#### WHAT YOU SHOULD DO
Each record is to be repeated exactly as it stands below.

************

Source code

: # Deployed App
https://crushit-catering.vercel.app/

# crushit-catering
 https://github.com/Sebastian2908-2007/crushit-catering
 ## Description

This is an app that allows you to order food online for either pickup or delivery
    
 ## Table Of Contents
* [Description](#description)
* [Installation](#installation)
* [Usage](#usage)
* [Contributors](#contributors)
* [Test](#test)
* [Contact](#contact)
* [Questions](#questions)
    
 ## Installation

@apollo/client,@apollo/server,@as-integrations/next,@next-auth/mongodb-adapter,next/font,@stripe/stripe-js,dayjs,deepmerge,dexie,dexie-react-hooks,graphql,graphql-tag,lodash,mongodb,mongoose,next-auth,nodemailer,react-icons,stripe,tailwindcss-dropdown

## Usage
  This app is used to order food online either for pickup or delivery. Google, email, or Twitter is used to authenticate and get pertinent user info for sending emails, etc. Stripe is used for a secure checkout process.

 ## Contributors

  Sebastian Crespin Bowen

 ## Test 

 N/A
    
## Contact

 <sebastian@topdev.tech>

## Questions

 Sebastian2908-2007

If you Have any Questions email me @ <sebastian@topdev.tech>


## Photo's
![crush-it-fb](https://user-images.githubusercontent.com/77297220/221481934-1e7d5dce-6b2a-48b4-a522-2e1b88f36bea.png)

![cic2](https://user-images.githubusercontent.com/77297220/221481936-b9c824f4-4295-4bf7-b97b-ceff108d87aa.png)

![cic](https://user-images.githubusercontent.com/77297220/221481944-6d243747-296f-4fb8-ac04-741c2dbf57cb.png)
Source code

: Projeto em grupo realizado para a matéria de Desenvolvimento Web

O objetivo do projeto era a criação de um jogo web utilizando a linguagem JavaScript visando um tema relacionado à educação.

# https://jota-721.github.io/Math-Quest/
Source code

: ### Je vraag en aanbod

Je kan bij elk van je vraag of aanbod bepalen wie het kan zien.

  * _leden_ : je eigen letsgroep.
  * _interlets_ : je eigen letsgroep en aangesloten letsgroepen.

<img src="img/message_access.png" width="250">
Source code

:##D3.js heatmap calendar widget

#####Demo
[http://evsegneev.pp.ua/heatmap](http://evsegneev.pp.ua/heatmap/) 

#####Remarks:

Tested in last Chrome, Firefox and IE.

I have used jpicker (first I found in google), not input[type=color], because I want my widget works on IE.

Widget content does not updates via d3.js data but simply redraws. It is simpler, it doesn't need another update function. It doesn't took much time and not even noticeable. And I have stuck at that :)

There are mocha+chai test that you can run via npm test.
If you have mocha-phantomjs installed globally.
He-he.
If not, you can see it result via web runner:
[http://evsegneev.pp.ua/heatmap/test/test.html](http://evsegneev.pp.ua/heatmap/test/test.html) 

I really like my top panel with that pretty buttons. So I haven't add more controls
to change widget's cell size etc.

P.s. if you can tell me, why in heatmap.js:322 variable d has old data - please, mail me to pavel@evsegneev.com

************

#### OUTPUT BELOW
Source code

: # Deployed App
https://crushit-catering.vercel.app/

# crushit-catering
 https://github.com/Sebastian2908-2007/crushit-catering
 ## Description

This is an app that allows you to order food online for either pickup or delivery
    
 ## Table Of Contents
* [Description](#description)
* [Installation](#installation)
* [Usage](#usage)
* [Contributors](#contributors)
* [Test](#test)
* [Contact](#contact)
* [Questions](#questions)
    
 ## Installation

@apollo/client,@apollo/server,@as-integrations/next,@next-auth/mongodb-adapter,next/font,@stripe/stripe-js,dayjs,deepmerge,dexie,dexie-react-hooks,graphql,graphql-tag,lodash,mongodb,mongoose,next-auth,nodemailer,react-icons,stripe,tailwindcss-dropdown

## Usage
  This app is used to order food online either for pickup or delivery. Google, email, or Twitter is used to authenticate and get pertinent user info for sending emails, etc. Stripe is used for a secure checkout process.

 ## Contributors

  Sebastian Crespin Bowen

 ## Test 

 N/A
    
## Contact

 <sebastian@topdev.tech>

## Questions

 Sebastian2908-2007

If you Have any Questions email me @ <sebastian@topdev.tech>


## Photo's
![crush-it-fb](https://user-images.githubusercontent.com/77297220/221481934-1e7d5dce-6b2a-48b4-a522-2e1b88f36bea.png)

![cic2](https://user-images.githubusercontent.com/77297220/221481936-b9c824f4-4295-4bf7-b97b-ceff108d87aa.png)

![cic](https://user-images.githubusercontent.com/77297220/221481944-6d243747-296f-4fb8-ac04-741c2dbf57cb.png)
Source code

: Projeto em grupo realizado para a matéria de Desenvolvimento Web

O objetivo do projeto era a criação de um jogo web utilizando a linguagem JavaScript visando um tema relacionado à educação.

# https://jota-721.github.io/Math-Quest/
Source code

: ### Je vraag en aanbod

Je kan bij elk van je vraag of aanbod bepalen wie het kan zien.

  * _leden_ : je eigen letsgroep.
  * _interlets_ : je eigen letsgroep en aangesloten letsgroepen.

<img src="img/message_access.png" width="250">
Source code

:##D3.js heatmap calendar widget

#####Demo
[http://evsegneev.pp.ua/heatmap](http://evsegneev.pp.ua/heatmap/) 

#####Remarks:

Tested in last Chrome, Firefox and IE.

I have used jpicker (first I found in google), not input[type=color], because I want my widget works on IE.

Widget content does not updates via d3.js data but simply redraws. It is simpler, it doesn't need another update function. It doesn't took much time and not even noticeable. And I have stuck at that :)

There are mocha+chai test that you can run via npm test.
If you have mocha-phantomjs installed globally.
He-he.
If not, you can see it result via web runner:
[http://evsegneev.pp.ua/heatmap/test/test.html](http://evsegneev.pp.ua/heatmap/test/test.html) 

I really like my top panel with that pretty buttons. So I haven't add more controls
to change widget's cell size etc.

P.s. if you can tell me, why in heatmap.js:322 variable d has old data - please, mail me to pavel@evsegneev.com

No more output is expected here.